It is commonly accepted that forests are the single most important factor in erosion control and water control, cultivating water resources, curbing global warming by absorbing CO2, preserving biodiversity, and so much more. For these functions to work effectively, proper forest management is crucial. Sustainable forest management is necessary to ensure that timber resources remain available over time.

The functions of forests that serve the public good can be enhanced by appropriate forestry management including weeding, pruning, and thinning. Forests absorb CO2 then retain it as carbon – or “carbon stock.”

Harvested trees that are milled and then provided to the world as a variety of applications, including housing and furniture in which cases the timber will be used for many decades. Even after trees are processed into products, the wood continues to retain CO2 as carbon. Thus, it can be said that using wooden products and building wood-construction homes are activities that “create forests in homes.”

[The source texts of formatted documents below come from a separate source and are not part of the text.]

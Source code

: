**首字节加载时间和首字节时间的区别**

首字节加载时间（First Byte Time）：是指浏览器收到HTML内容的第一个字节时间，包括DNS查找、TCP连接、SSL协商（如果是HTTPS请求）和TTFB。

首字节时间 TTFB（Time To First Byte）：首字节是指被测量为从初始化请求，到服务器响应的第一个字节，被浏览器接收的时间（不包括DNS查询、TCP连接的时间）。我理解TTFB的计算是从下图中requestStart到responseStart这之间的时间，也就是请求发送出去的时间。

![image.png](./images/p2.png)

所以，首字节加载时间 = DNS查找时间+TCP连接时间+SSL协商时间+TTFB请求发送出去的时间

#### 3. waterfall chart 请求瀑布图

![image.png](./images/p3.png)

Wood products can still be used effectively even after they have served their purpose. For example, in the case of wood-construction homes, the lumber can be re-used after demolition as wooden materials such as boards. Wood chips resulting from this process of re-use, and wood that has served its purpose as a wooden product, can still be used as wood fuel or as a compost complement (just to name a couple of examples). This is called cascade usage and is a way to use wood completely and totally. In this way, carbon is retained for a very long time – until for example the wood products are used as fuel, or are left to decay at which point the CO2 released is the CO2 that was absorbed during the tree’s growth process, so the CO2 in the atmosphere has not been increased during the life cycle of the tree. In the case when the wood ends up mixed up in a compost pile, the carbon is added directly to the soil which is another viable method of carbon fixing.

The longer the use cycle, the better. Especially given that in sustainable forestry, a major emphasis is put on planting new trees and on forest regeneration. For this reason the production of sustainable wood that is of premium quality is particularly important since it will yield wood-based products that will last longer. For example, traditional timber frame houses can last many centuries with adequate wood.

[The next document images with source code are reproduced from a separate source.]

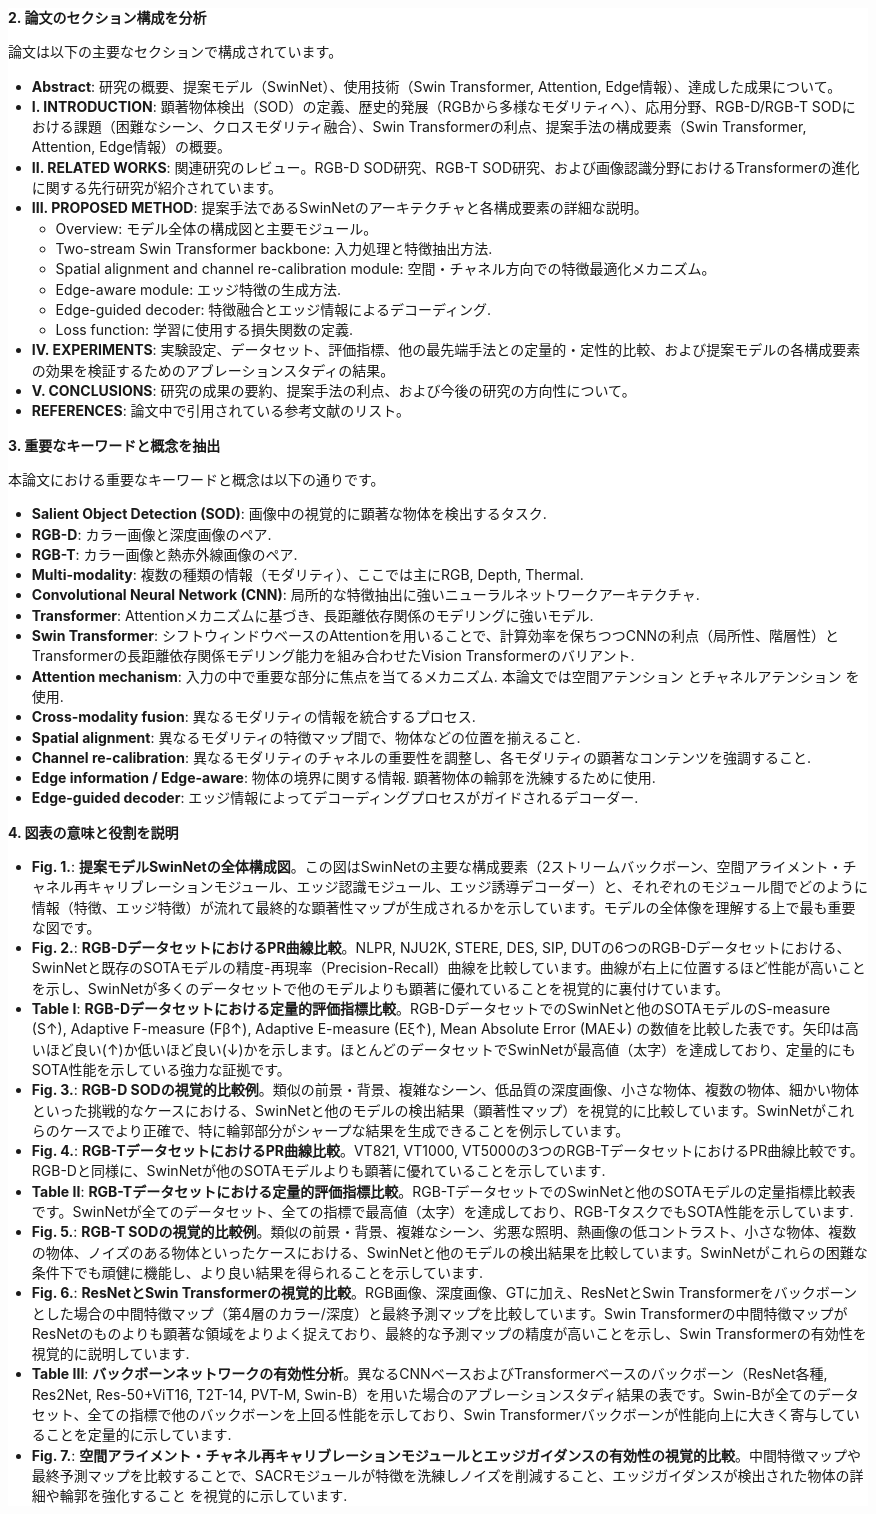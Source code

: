 **2. 論文のセクション構成を分析**

論文は以下の主要なセクションで構成されています。

- **Abstract**: 研究の概要、提案モデル（SwinNet）、使用技術（Swin Transformer, Attention, Edge情報）、達成した成果について。
- **I. INTRODUCTION**: 顕著物体検出（SOD）の定義、歴史的発展（RGBから多様なモダリティへ）、応用分野、RGB-D/RGB-T SODにおける課題（困難なシーン、クロスモダリティ融合）、Swin Transformerの利点、提案手法の構成要素（Swin Transformer, Attention, Edge情報）の概要。
- **II. RELATED WORKS**: 関連研究のレビュー。RGB-D SOD研究、RGB-T SOD研究、および画像認識分野におけるTransformerの進化に関する先行研究が紹介されています。
- **III. PROPOSED METHOD**: 提案手法であるSwinNetのアーキテクチャと各構成要素の詳細な説明。
  - Overview: モデル全体の構成図と主要モジュール。
  - Two-stream Swin Transformer backbone: 入力処理と特徴抽出方法.
  - Spatial alignment and channel re-calibration module: 空間・チャネル方向での特徴最適化メカニズム。
  - Edge-aware module: エッジ特徴の生成方法.
  - Edge-guided decoder: 特徴融合とエッジ情報によるデコーディング.
  - Loss function: 学習に使用する損失関数の定義.
- **IV. EXPERIMENTS**: 実験設定、データセット、評価指標、他の最先端手法との定量的・定性的比較、および提案モデルの各構成要素の効果を検証するためのアブレーションスタディの結果。
- **V. CONCLUSIONS**: 研究の成果の要約、提案手法の利点、および今後の研究の方向性について。
- **REFERENCES**: 論文中で引用されている参考文献のリスト。

**3. 重要なキーワードと概念を抽出**

本論文における重要なキーワードと概念は以下の通りです。

- **Salient Object Detection (SOD)**: 画像中の視覚的に顕著な物体を検出するタスク.
- **RGB-D**: カラー画像と深度画像のペア.
- **RGB-T**: カラー画像と熱赤外線画像のペア.
- **Multi-modality**: 複数の種類の情報（モダリティ）、ここでは主にRGB, Depth, Thermal.
- **Convolutional Neural Network (CNN)**: 局所的な特徴抽出に強いニューラルネットワークアーキテクチャ.
- **Transformer**: Attentionメカニズムに基づき、長距離依存関係のモデリングに強いモデル.
- **Swin Transformer**: シフトウィンドウベースのAttentionを用いることで、計算効率を保ちつつCNNの利点（局所性、階層性）とTransformerの長距離依存関係モデリング能力を組み合わせたVision Transformerのバリアント.
- **Attention mechanism**: 入力の中で重要な部分に焦点を当てるメカニズム. 本論文では空間アテンション とチャネルアテンション を使用.
- **Cross-modality fusion**: 異なるモダリティの情報を統合するプロセス.
- **Spatial alignment**: 異なるモダリティの特徴マップ間で、物体などの位置を揃えること.
- **Channel re-calibration**: 異なるモダリティのチャネルの重要性を調整し、各モダリティの顕著なコンテンツを強調すること.
- **Edge information / Edge-aware**: 物体の境界に関する情報. 顕著物体の輪郭を洗練するために使用.
- **Edge-guided decoder**: エッジ情報によってデコーディングプロセスがガイドされるデコーダー.

**4. 図表の意味と役割を説明**

- **Fig. 1.**: **提案モデルSwinNetの全体構成図**。この図はSwinNetの主要な構成要素（2ストリームバックボーン、空間アライメント・チャネル再キャリブレーションモジュール、エッジ認識モジュール、エッジ誘導デコーダー）と、それぞれのモジュール間でどのように情報（特徴、エッジ特徴）が流れて最終的な顕著性マップが生成されるかを示しています。モデルの全体像を理解する上で最も重要な図です。
- **Fig. 2.**: **RGB-DデータセットにおけるPR曲線比較**。NLPR, NJU2K, STERE, DES, SIP, DUTの6つのRGB-Dデータセットにおける、SwinNetと既存のSOTAモデルの精度-再現率（Precision-Recall）曲線を比較しています。曲線が右上に位置するほど性能が高いことを示し、SwinNetが多くのデータセットで他のモデルよりも顕著に優れていることを視覚的に裏付けています。
- **Table I**: **RGB-Dデータセットにおける定量的評価指標比較**。RGB-DデータセットでのSwinNetと他のSOTAモデルのS-measure (S↑), Adaptive F-measure (Fβ↑), Adaptive E-measure (Eξ↑), Mean Absolute Error (MAE↓) の数値を比較した表です。矢印は高いほど良い(↑)か低いほど良い(↓)かを示します。ほとんどのデータセットでSwinNetが最高値（太字）を達成しており、定量的にもSOTA性能を示している強力な証拠です。
- **Fig. 3.**: **RGB-D SODの視覚的比較例**。類似の前景・背景、複雑なシーン、低品質の深度画像、小さな物体、複数の物体、細かい物体といった挑戦的なケースにおける、SwinNetと他のモデルの検出結果（顕著性マップ）を視覚的に比較しています。SwinNetがこれらのケースでより正確で、特に輪郭部分がシャープな結果を生成できることを例示しています。
- **Fig. 4.**: **RGB-TデータセットにおけるPR曲線比較**。VT821, VT1000, VT5000の3つのRGB-TデータセットにおけるPR曲線比較です。RGB-Dと同様に、SwinNetが他のSOTAモデルよりも顕著に優れていることを示しています.
- **Table II**: **RGB-Tデータセットにおける定量的評価指標比較**。RGB-TデータセットでのSwinNetと他のSOTAモデルの定量指標比較表です。SwinNetが全てのデータセット、全ての指標で最高値（太字）を達成しており、RGB-TタスクでもSOTA性能を示しています.
- **Fig. 5.**: **RGB-T SODの視覚的比較例**。類似の前景・背景、複雑なシーン、劣悪な照明、熱画像の低コントラスト、小さな物体、複数の物体、ノイズのある物体といったケースにおける、SwinNetと他のモデルの検出結果を比較しています。SwinNetがこれらの困難な条件下でも頑健に機能し、より良い結果を得られることを示しています.
- **Fig. 6.**: **ResNetとSwin Transformerの視覚的比較**。RGB画像、深度画像、GTに加え、ResNetとSwin Transformerをバックボーンとした場合の中間特徴マップ（第4層のカラー/深度）と最終予測マップを比較しています。Swin Transformerの中間特徴マップがResNetのものよりも顕著な領域をよりよく捉えており、最終的な予測マップの精度が高いことを示し、Swin Transformerの有効性を視覚的に説明しています.
- **Table III**: **バックボーンネットワークの有効性分析**。異なるCNNベースおよびTransformerベースのバックボーン（ResNet各種, Res2Net, Res-50+ViT16, T2T-14, PVT-M, Swin-B）を用いた場合のアブレーションスタディ結果の表です。Swin-Bが全てのデータセット、全ての指標で他のバックボーンを上回る性能を示しており、Swin Transformerバックボーンが性能向上に大きく寄与していることを定量的に示しています.
- **Fig. 7.**: **空間アライメント・チャネル再キャリブレーションモジュールとエッジガイダンスの有効性の視覚的比較**。中間特徴マップや最終予測マップを比較することで、SACRモジュールが特徴を洗練しノイズを削減すること、エッジガイダンスが検出された物体の詳細や輪郭を強化すること を視覚的に示しています.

Just harvesting trees and using the timber means forestry resources will be depleted. In sustainable forestry we always plant and cultivate at least as many new trees as were harvested, (usually many more) to ensure sustainability of forest resources. From a carbon stock perspective, during the time wood products used in homes are retaining carbon, newly planted trees grow, absorb CO2, and retain carbon. By promoting operations that encourage greater use of sustainably and responsibly produced timber resources through the structural application and incorporation of wood. Sustainable forests and the carbon retained in the homes built with sustainable wood thus increase the carbon stock and contribute to counteracting the increasing carbon footprint of modern society.

However, sustainable forestry cannot be viewed from any single point of view (such as carbon stock for example). Natural ecosystems, wildlife habitats, biodiversity, soil fertility, genetic depletion, social impacts – both local and global, all play an active part in the sustainable forester’s mind. For this reason, sustainable forestry ought to be part of a lifestyle incorporated as an element within a greater whole-system living situation such as a farmstead (in our case). And this has little to do with money or business.